Collector and designer Catherine Sarr at home in front of Joël Degbo’s 2017 painting Les Maîtres de l’eau
Photo: Dave Kasnic
The French American collector and jewellery designer Catherine Sarr, creator of the Almasika collection, and her husband Mamadou-Abou Sarr are major supporters of Black artists on both sides of the Atlantic. Their Sarr Collection includes works by emerging and established artists such as Carrie Mae Weems, Lonnie Graham, Bruce Onobrakpeya, Dawoud Bey, Leslie Hewitt and Lina Iris Viktor, and funds the annual Sarr Prize (a partnership with the Beaux-Arts de Paris art school and Villa Albertine, a French government institution promoting artistic exchange between France and the US). The prize gives €5,000 to three current students at Beaux-Arts and awards one of them a month-long residency in Chicago. Last year’s winners were the Algeria-born painter Abdelhak Benallou, the French video artist Jérémie Danon and the Ecuadorian sculptor Sofía Salazar Rosales.

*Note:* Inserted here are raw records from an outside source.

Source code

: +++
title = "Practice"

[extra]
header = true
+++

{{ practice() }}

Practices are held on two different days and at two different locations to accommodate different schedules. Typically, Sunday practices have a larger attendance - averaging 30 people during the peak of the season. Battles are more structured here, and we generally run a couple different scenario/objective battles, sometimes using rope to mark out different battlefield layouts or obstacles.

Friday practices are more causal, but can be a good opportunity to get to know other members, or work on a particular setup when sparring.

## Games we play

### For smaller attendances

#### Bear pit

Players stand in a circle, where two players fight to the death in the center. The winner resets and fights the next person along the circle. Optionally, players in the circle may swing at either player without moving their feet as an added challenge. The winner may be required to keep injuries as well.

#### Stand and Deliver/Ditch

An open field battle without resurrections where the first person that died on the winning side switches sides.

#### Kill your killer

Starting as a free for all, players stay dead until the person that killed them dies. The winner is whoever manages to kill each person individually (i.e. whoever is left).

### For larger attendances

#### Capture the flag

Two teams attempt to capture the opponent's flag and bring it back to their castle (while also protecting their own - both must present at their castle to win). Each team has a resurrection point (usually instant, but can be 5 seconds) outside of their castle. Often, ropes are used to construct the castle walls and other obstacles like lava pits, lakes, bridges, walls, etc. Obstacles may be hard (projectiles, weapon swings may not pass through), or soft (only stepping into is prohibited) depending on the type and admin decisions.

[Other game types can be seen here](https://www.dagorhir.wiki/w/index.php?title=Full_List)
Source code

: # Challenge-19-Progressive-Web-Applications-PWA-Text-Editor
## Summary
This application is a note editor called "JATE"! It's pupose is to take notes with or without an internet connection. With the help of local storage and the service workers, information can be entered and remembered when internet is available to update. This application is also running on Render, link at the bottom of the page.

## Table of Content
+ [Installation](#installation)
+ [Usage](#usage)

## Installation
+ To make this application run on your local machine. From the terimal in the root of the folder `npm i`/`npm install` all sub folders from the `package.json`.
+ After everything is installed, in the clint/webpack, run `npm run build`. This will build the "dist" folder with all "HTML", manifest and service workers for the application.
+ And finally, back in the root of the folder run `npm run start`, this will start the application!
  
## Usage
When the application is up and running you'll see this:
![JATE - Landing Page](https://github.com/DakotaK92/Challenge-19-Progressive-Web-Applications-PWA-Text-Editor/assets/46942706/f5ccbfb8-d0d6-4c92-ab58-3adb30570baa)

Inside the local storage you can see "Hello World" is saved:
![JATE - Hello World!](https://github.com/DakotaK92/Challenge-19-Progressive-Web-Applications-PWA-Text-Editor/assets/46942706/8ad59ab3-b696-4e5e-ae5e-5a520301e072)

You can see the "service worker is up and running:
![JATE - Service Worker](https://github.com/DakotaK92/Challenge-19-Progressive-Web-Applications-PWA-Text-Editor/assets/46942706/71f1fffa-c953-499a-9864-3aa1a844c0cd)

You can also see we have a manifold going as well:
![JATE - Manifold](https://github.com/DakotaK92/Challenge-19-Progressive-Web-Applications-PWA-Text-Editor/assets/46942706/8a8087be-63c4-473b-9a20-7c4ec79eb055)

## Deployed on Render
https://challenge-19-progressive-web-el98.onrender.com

The Art Newspaper: What was the first work you bought?
Catherine Sarr: The first piece in our collection was one acquired in Gabon around 20 years ago. It’s a beautiful sculpture made of a stone called Mbigou. Mbigou is a small region in Gabon known for producing natural stone with grey tones, hints of green and garnet that gives
an ethereal glow to the polished surface of the sculptures.
What was your most recent purchase?
My most recent purchase was from Abdelhak Benallou, a Paris-based painter and a 2022 laureate of the Sarr Prize. His work is often inspired by scenes from everyday life and reflects on social behaviours and relationships within society today, all while playing with contrasts between light and dark in his figurative compositions. I look forward to seeing how Benallou’s Sarr Prize residency with Villa Albertine this September will allow him a critical moment of reflection to enable him to flesh out his practice.
If your house was on fire, which work would you save?
Tribal Marks Series III by Babajide Olatunji, a Nigerian photorealistic painter, holds a special place in our home.
If money were no object, what would be your dream purchase?
At the top of my list would be a work by Mark Bradford. I am fascinated by his abstract, large-scale works that combine collage, painting and scraps with an artistic language all his own. His social engagement practice also speaks to the ethos of our own collection.
Which work do you regret not buying when you had the chance?
I had the opportunity to acquire a sculpture from Ben Enwonwu, a Nigerian painter and sculptor who was such an influential artist of the 20th century, creating increased visibility for modern African art. I was quite upset with myself that I didn’t take it.
What is the most surprising place you have displayed a work?
Bathroom—I won’t say the artists!
Which artist, dead or alive, would you invite to your dream dinner party?
Alma Thomas would have a seat at my dream dinner party. I admire her captivating work, the exuberant colour and luminous form in her contemplative paintings, and her lyrical representation of natural forms that would make for a philosophical conversation.
What’s the best collecting advice you’ve
been given?
The best advice I have been given is to collect art with passion, purpose and values.
What was your favourite exhibition that you saw in Chicago recently?
Most recently was Hauntology: Ghostly Matters at Mariane Ibrahim. The exhibition, curated by the Nigerian British curator Aindrea Emelife, explored the ideas of Black womanhood by uniting the many perspectives of female artists from Africa and the diaspora.